Faster Command Line Tools in Nim
25 May 2017 Euan Torano
This is a guest post by Euan Torano cross-posted from Faster Command Line Tools in Nim. If you would like to publish articles as a guest author on nim-lang.org then get in touch with us via Twitter or otherwise.
After having read the blog post titled
Faster Command Line Tools in D by Jon Degenhardt on the D Blog, I was interested to see how Nim would stack up performing the same task.
Rather than explain the task again, I might as well quote the reference post that inspired me:
It’s a common programming task: Take a data file with fields separated by a delimiter (comma, tab, etc), and run a mathematical calculation involving several of the fields. Often these programs are one-time use scripts, other times they have longer shelf life. Speed is of course appreciated when the program is used more than a few times on large files.

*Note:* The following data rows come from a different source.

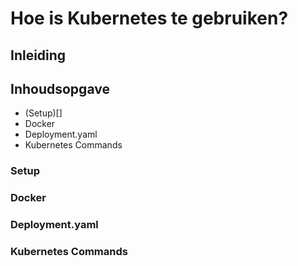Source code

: # Hoe is Kubernetes te gebruiken?

## Inleiding

## Inhoudsopgave
- (Setup)[]
- Docker
- Deployment.yaml
- Kubernetes Commands

### Setup

### Docker

### Deployment.yaml

### Kubernetes Commands
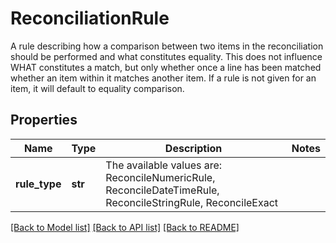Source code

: # ReconciliationRule

A rule describing how a comparison between two items in the reconciliation should be performed and what constitutes equality.  This does not influence WHAT constitutes a match, but only whether once a line has been matched whether an item within it matches another item.  If a rule is not given for an item, it will default to equality comparison.

## Properties
Name | Type | Description | Notes
------------ | ------------- | ------------- | -------------
**rule_type** | **str** | The available values are: ReconcileNumericRule, ReconcileDateTimeRule, ReconcileStringRule, ReconcileExact | 

[[Back to Model list]](../README.md#documentation-for-models) [[Back to API list]](../README.md#documentation-for-api-endpoints) [[Back to README]](../README.md)



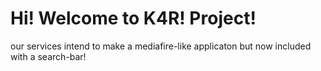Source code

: # Hi! Welcome to K4R! Project!
our services intend to make a mediafire-like applicaton but now included with a search-bar!
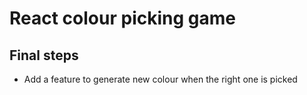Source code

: # React colour picking game

## Final steps

- Add a feature to generate new colour when the right one is picked
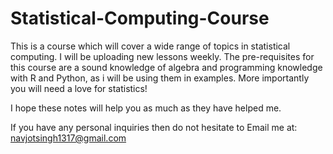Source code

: # Statistical-Computing-Course

This is a course which will cover a wide range of topics in statistical computing. I will be uploading new lessons weekly. The pre-requisites for this course are a sound knowledge of algebra and programming knowledge with R and Python, as i will be using them in examples. More importantly you will need a love for statistics! 

I hope these notes will help you as much as they have helped me.  

If you have any personal inquiries then do not hesitate to Email me at: navjotsingh1317@gmail.com
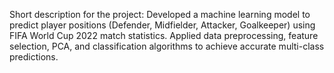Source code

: Short description for the project:
Developed a machine learning model to predict player positions (Defender, Midfielder, Attacker, Goalkeeper) using FIFA World Cup 2022 match statistics. Applied data preprocessing, feature selection, PCA, and classification algorithms to achieve accurate multi-class predictions.
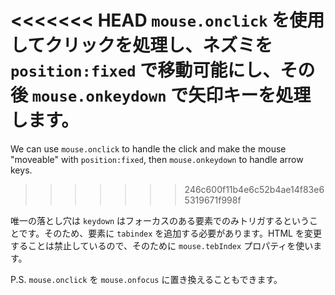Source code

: 
<<<<<<< HEAD
`mouse.onclick` を使用してクリックを処理し、ネズミを `position:fixed` で移動可能にし、その後 `mouse.onkeydown` で矢印キーを処理します。
=======
We can use `mouse.onclick` to handle the click and make the mouse "moveable" with `position:fixed`, then `mouse.onkeydown` to handle arrow keys.
>>>>>>> 246c600f11b4e6c52b4ae14f83e65319671f998f

唯一の落とし穴は `keydown` はフォーカスのある要素でのみトリガするということです。そのため、要素に `tabindex` を追加する必要があります。HTML を変更することは禁止しているので、そのために `mouse.tebIndex` プロパティを使います。

P.S. `mouse.onclick` を `mouse.onfocus` に置き換えることもできます。
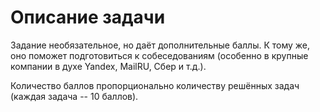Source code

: # **Описание задачи**

Задание необязательное, но даёт дополнительные баллы. К тому же, оно поможет подготовиться к собеседованиям (особенно в крупные компании в духе Yandex, MailRU, Сбер и т.д.). 

Количество баллов пропорционально количеству решённых задач (каждая задача -- 10 баллов).
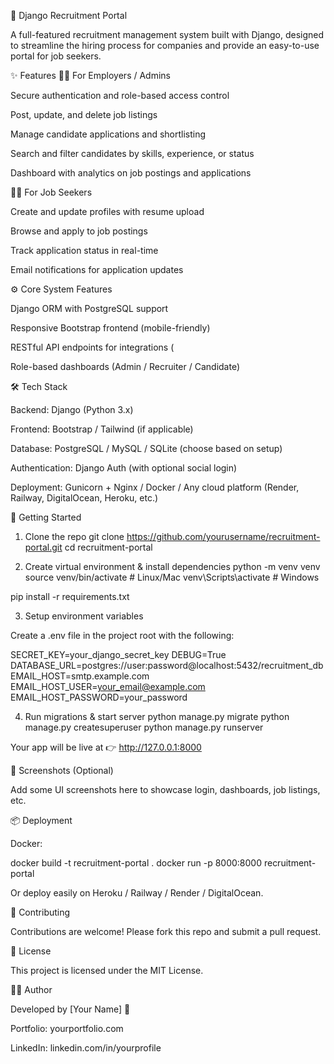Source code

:🏢 Django Recruitment Portal

A full-featured recruitment management system built with Django, designed to streamline the hiring process for companies and provide an easy-to-use portal for job seekers.

✨ Features
👩‍💼 For Employers / Admins

Secure authentication and role-based access control

Post, update, and delete job listings

Manage candidate applications and shortlisting

Search and filter candidates by skills, experience, or status

Dashboard with analytics on job postings and applications

👨‍💻 For Job Seekers

Create and update profiles with resume upload

Browse and apply to job postings

Track application status in real-time

Email notifications for application updates

⚙️ Core System Features

Django ORM with PostgreSQL support

Responsive Bootstrap frontend (mobile-friendly)

RESTful API endpoints for integrations (

Role-based dashboards (Admin / Recruiter / Candidate)

🛠️ Tech Stack

Backend: Django (Python 3.x)

Frontend: Bootstrap / Tailwind (if applicable)

Database: PostgreSQL / MySQL / SQLite (choose based on setup)

Authentication: Django Auth (with optional social login)

Deployment: Gunicorn + Nginx / Docker / Any cloud platform (Render, Railway, DigitalOcean, Heroku, etc.)

🚀 Getting Started
1. Clone the repo
git clone https://github.com/yourusername/recruitment-portal.git
cd recruitment-portal

2. Create virtual environment & install dependencies
python -m venv venv
source venv/bin/activate   # Linux/Mac
venv\Scripts\activate      # Windows

pip install -r requirements.txt

3. Setup environment variables

Create a .env file in the project root with the following:

SECRET_KEY=your_django_secret_key
DEBUG=True
DATABASE_URL=postgres://user:password@localhost:5432/recruitment_db
EMAIL_HOST=smtp.example.com
EMAIL_HOST_USER=your_email@example.com
EMAIL_HOST_PASSWORD=your_password

4. Run migrations & start server
python manage.py migrate
python manage.py createsuperuser
python manage.py runserver


Your app will be live at 👉 http://127.0.0.1:8000

📸 Screenshots (Optional)

Add some UI screenshots here to showcase login, dashboards, job listings, etc.

📦 Deployment

Docker:

docker build -t recruitment-portal .
docker run -p 8000:8000 recruitment-portal


Or deploy easily on Heroku / Railway / Render / DigitalOcean.

🤝 Contributing

Contributions are welcome! Please fork this repo and submit a pull request.

📜 License

This project is licensed under the MIT License.

👨‍💻 Author

Developed by [Your Name] 🚀

Portfolio: yourportfolio.com

LinkedIn: linkedin.com/in/yourprofile
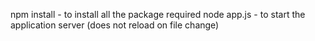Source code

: npm install - to install all the package required
node app.js - to start the application server (does not reload on file change)
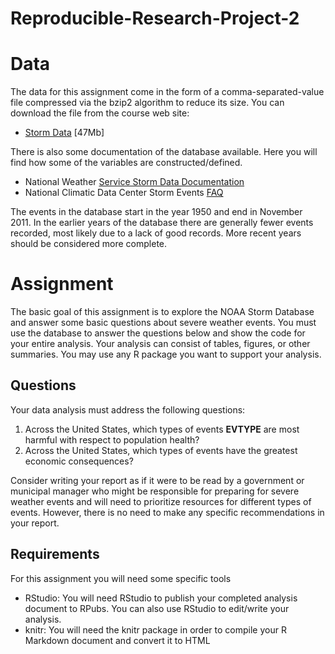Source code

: # Reproducible-Research-Project-2

# Data
The data for this assignment come in the form of a comma-separated-value file compressed via the bzip2 algorithm to reduce its size. You can download the file from the course web site:

* [Storm Data]() [47Mb]

There is also some documentation of the database available. Here you will find how some of the variables are constructed/defined.

* National Weather [Service Storm Data Documentation](https://d396qusza40orc.cloudfront.net/repdata%2Fpeer2_doc%2Fpd01016005curr.pdf) 
* National Climatic Data Center Storm Events [FAQ]()

The events in the database start in the year 1950 and end in November 2011. In the earlier years of the database there are generally fewer events recorded, most likely due to a lack of good records. More recent years should be considered more complete.

# Assignment
The basic goal of this assignment is to explore the NOAA Storm Database and answer some basic questions about severe weather events. You must use the database to answer the questions below and show the code for your entire analysis. Your analysis can consist of tables, figures, or other summaries. You may use any R package you want to support your analysis.

## Questions
Your data analysis must address the following questions:

1. Across the United States, which types of events **EVTYPE** are most harmful with respect to population health?
2. Across the United States, which types of events have the greatest economic consequences?

Consider writing your report as if it were to be read by a government or municipal manager who might be responsible for preparing for severe weather events and will need to prioritize resources for different types of events. However, there is no need to make any specific recommendations in your report.

## Requirements
For this assignment you will need some specific tools

* RStudio: You will need RStudio to publish your completed analysis document to RPubs. You can also use RStudio to edit/write your analysis.
* knitr: You will need the knitr package in order to compile your R Markdown document and convert it to HTML
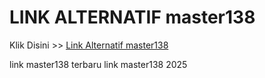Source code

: # LINK ALTERNATIF master138

Klik Disini >> <a href="https://linksto.pages.dev/">Link Alternatif master138 </a>

link master138 terbaru
link master138 2025
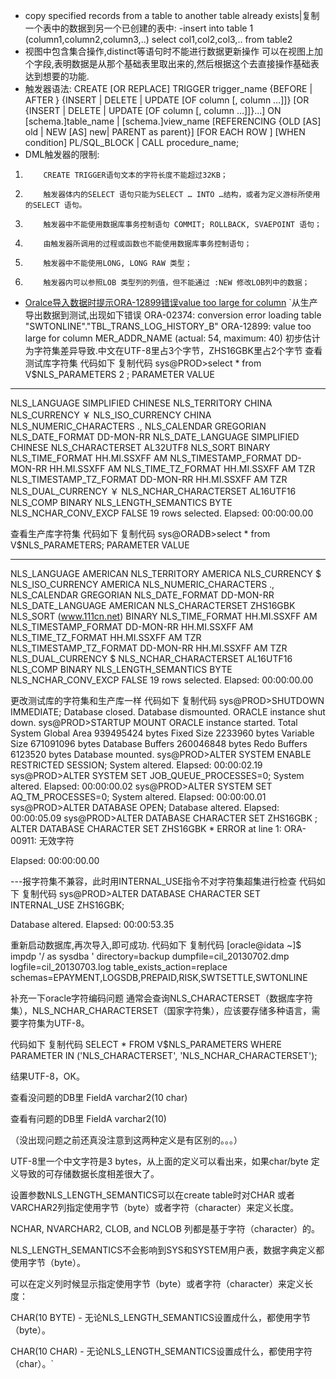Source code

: - copy specified records from a table to another table already exists|复制一个表中的数据到另一个已创建的表中:
-insert into table 1 (column1,column2,column3,..) select col1,col2,col3,.. from table2 
- 视图中包含集合操作,distinct等语句时不能进行数据更新操作
可以在视图上加个字段,表明数据是从那个基础表里取出来的,然后根据这个去直接操作基础表达到想要的功能.
- 触发器语法:
CREATE [OR REPLACE] TRIGGER trigger_name
{BEFORE | AFTER }
{INSERT | DELETE | UPDATE [OF column [, column …]]}
[OR {INSERT | DELETE | UPDATE [OF column [, column …]]}...]
ON [schema.]table_name | [schema.]view_name 
[REFERENCING {OLD [AS] old | NEW [AS] new| PARENT as parent}]
[FOR EACH ROW ]
[WHEN condition]
PL/SQL_BLOCK | CALL procedure_name;
- DML触发器的限制:
1.         CREATE TRIGGER语句文本的字符长度不能超过32KB；

2.         触发器体内的SELECT 语句只能为SELECT … INTO …结构，或者为定义游标所使用的SELECT 语句。

3.         触发器中不能使用数据库事务控制语句 COMMIT; ROLLBACK, SVAEPOINT 语句；

4.         由触发器所调用的过程或函数也不能使用数据库事务控制语句；

5.         触发器中不能使用LONG, LONG RAW 类型；
6.         触发器内可以参照LOB 类型列的列值，但不能通过 :NEW 修改LOB列中的数据；
- [ Oralce导入数据时提示ORA-12899错误value too large for column](http://blog.csdn.net/lyb3290/article/details/53758884)
  `从生产导出数据到测试,出现如下错误
ORA-02374: conversion error loading table "SWTONLINE"."TBL_TRANS_LOG_HISTORY_B"
 ORA-12899: value too large for column MER_ADDR_NAME (actual: 54, maximum: 40)
初步估计为字符集差异导致.中文在UTF-8里占3个字节，ZHS16GBK里占2个字节
查看测试库字符集
 代码如下 复制代码
sys@PROD>select * from V$NLS_PARAMETERS
   2  ;
PARAMETER                                                        VALUE
 ---------------------------------------------------------------- ----------------------------------------
 NLS_LANGUAGE                                                     SIMPLIFIED CHINESE
 NLS_TERRITORY                                                    CHINA
 NLS_CURRENCY                                                     ￥
NLS_ISO_CURRENCY                                                 CHINA
 NLS_NUMERIC_CHARACTERS                                           .,
 NLS_CALENDAR                                                     GREGORIAN
 NLS_DATE_FORMAT                                                  DD-MON-RR
 NLS_DATE_LANGUAGE                                                SIMPLIFIED CHINESE
 NLS_CHARACTERSET                                                 AL32UTF8
 NLS_SORT                                                         BINARY
 NLS_TIME_FORMAT                                                  HH.MI.SSXFF AM
 NLS_TIMESTAMP_FORMAT                                             DD-MON-RR HH.MI.SSXFF AM
 NLS_TIME_TZ_FORMAT                                               HH.MI.SSXFF AM TZR
 NLS_TIMESTAMP_TZ_FORMAT                                          DD-MON-RR HH.MI.SSXFF AM TZR
 NLS_DUAL_CURRENCY                                                ￥
NLS_NCHAR_CHARACTERSET                                           AL16UTF16
 NLS_COMP                                                         BINARY
 NLS_LENGTH_SEMANTICS                                             BYTE
 NLS_NCHAR_CONV_EXCP                                              FALSE
19 rows selected.
Elapsed: 00:00:00.00
 
查看生产库字符集
 代码如下 复制代码
sys@ORADB>select * from V$NLS_PARAMETERS;
PARAMETER                                                        VALUE
 ---------------------------------------------------------------- ----------------------------------------
 NLS_LANGUAGE                                                     AMERICAN
 NLS_TERRITORY                                                    AMERICA
 NLS_CURRENCY                                                     $
 NLS_ISO_CURRENCY                                                 AMERICA
 NLS_NUMERIC_CHARACTERS                                           .,
 NLS_CALENDAR                                                     GREGORIAN
 NLS_DATE_FORMAT                                                  DD-MON-RR
 NLS_DATE_LANGUAGE                                                AMERICAN
 NLS_CHARACTERSET                                                 ZHS16GBK
 NLS_SORT                               (www.111cn.net)                          BINARY
 NLS_TIME_FORMAT                                                  HH.MI.SSXFF AM
 NLS_TIMESTAMP_FORMAT                                             DD-MON-RR HH.MI.SSXFF AM
 NLS_TIME_TZ_FORMAT                                               HH.MI.SSXFF AM TZR
 NLS_TIMESTAMP_TZ_FORMAT                                          DD-MON-RR HH.MI.SSXFF AM TZR
 NLS_DUAL_CURRENCY                                                $
 NLS_NCHAR_CHARACTERSET                                           AL16UTF16
 NLS_COMP                                                         BINARY
 NLS_LENGTH_SEMANTICS                                             BYTE
 NLS_NCHAR_CONV_EXCP                                              FALSE
19 rows selected.
Elapsed: 00:00:00.00
 
更改测试库的字符集和生产库一样
 代码如下 复制代码
sys@PROD>SHUTDOWN IMMEDIATE;
 Database closed.
 Database dismounted.
 ORACLE instance shut down.
 sys@PROD>STARTUP MOUNT
 ORACLE instance started.
Total System Global Area  939495424 bytes
 Fixed Size                  2233960 bytes
 Variable Size             671091096 bytes
 Database Buffers          260046848 bytes
 Redo Buffers                6123520 bytes
 Database mounted.
 sys@PROD>ALTER SYSTEM ENABLE RESTRICTED SESSION;
System altered.
Elapsed: 00:00:02.19
 sys@PROD>ALTER SYSTEM SET JOB_QUEUE_PROCESSES=0;
System altered.
Elapsed: 00:00:00.02
 sys@PROD>ALTER SYSTEM SET AQ_TM_PROCESSES=0;
System altered.
Elapsed: 00:00:00.01
 sys@PROD>ALTER DATABASE OPEN;
Database altered.
Elapsed: 00:00:05.09
 sys@PROD>ALTER DATABASE ﻿CHARACTER SET ZHS16GBK ;
 ALTER DATABASE ﻿CHARACTER SET ZHS16GBK
                *
 ERROR at line 1:
 ORA-00911: 无效字符

Elapsed: 00:00:00.00
 
---报字符集不兼容，此时用INTERNAL_USE指令不对字符集超集进行检查
 代码如下 复制代码
sys@PROD>ALTER DATABASE CHARACTER SET INTERNAL_USE ZHS16GBK;

 Database altered.
Elapsed: 00:00:53.35
 
重新启动数据库,再次导入,即可成功.
 代码如下 复制代码
[oracle@idata ~]$  impdp  '/ as sysdba ' directory=backup dumpfile=cil_20130702.dmp logfile=cil_20130703.log table_exists_action=replace schemas=EPAYMENT,LOGSDB,PREPAID,RISK,SWTSETTLE,SWTONLINE
 
补充一下oracle字符编码问题
通常会查询NLS_CHARACTERSET（数据库字符集），NLS_NCHAR_CHARACTERSET（国家字符集），应该要存储多种语言，需要字符集为UTF-8。
 
 代码如下 复制代码 
SELECT * FROM V$NLS_PARAMETERS WHERE PARAMETER IN ('NLS_CHARACTERSET', 'NLS_NCHAR_CHARACTERSET');
 
 
结果UTF-8，OK。
 
查看没问题的DB里 FieldA varchar2(10 char)
  
查看有问题的DB里 FieldA varchar2(10)
  
（没出现问题之前还真没注意到这两种定义是有区别的。。。）
 
UTF-8里一个中文字符是3 bytes，从上面的定义可以看出来，如果char/byte 定义导致的可存储数据长度相差很大了。
 
设置参数NLS_LENGTH_SEMANTICS可以在create table时对CHAR 或者VARCHAR2列指定使用字节（byte）或者字符（character）来定义长度。
 
NCHAR, NVARCHAR2, CLOB, and NCLOB 列都是基于字符（character）的。
 
NLS_LENGTH_SEMANTICS不会影响到SYS和SYSTEM用户表，数据字典定义都使用字节（byte）。
 
可以在定义列时候显示指定使用字节（byte）或者字符（character）来定义长度：
 
CHAR(10 BYTE)  - 无论NLS_LENGTH_SEMANTICS设置成什么，都使用字节（byte）。
 
CHAR(10 CHAR) - 无论NLS_LENGTH_SEMANTICS设置成什么，都使用字符（char）。`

The specific exercise we’ll explore starts with files having keys in one field, integer values in another. The task is to sum the values for each key and print the key with the largest sum.
With the first field as key, second field as value, the key with the max sum is B, with a total of 13.
Fields are delimited by a TAB, and there may be any number of fields on a line. The file name and field numbers of the key and value are passed as command line arguments.
Implementing the Nim program, first try
This is quite a simple program. All that we need to do is read a file, parse it as CSV data with a tab delimiter and sum the counts.
Luckily, Nim’s standard library has many useful modules to help with common tasks like these:
- The streams module provides a
FileStreamtype for reading from and writing to files.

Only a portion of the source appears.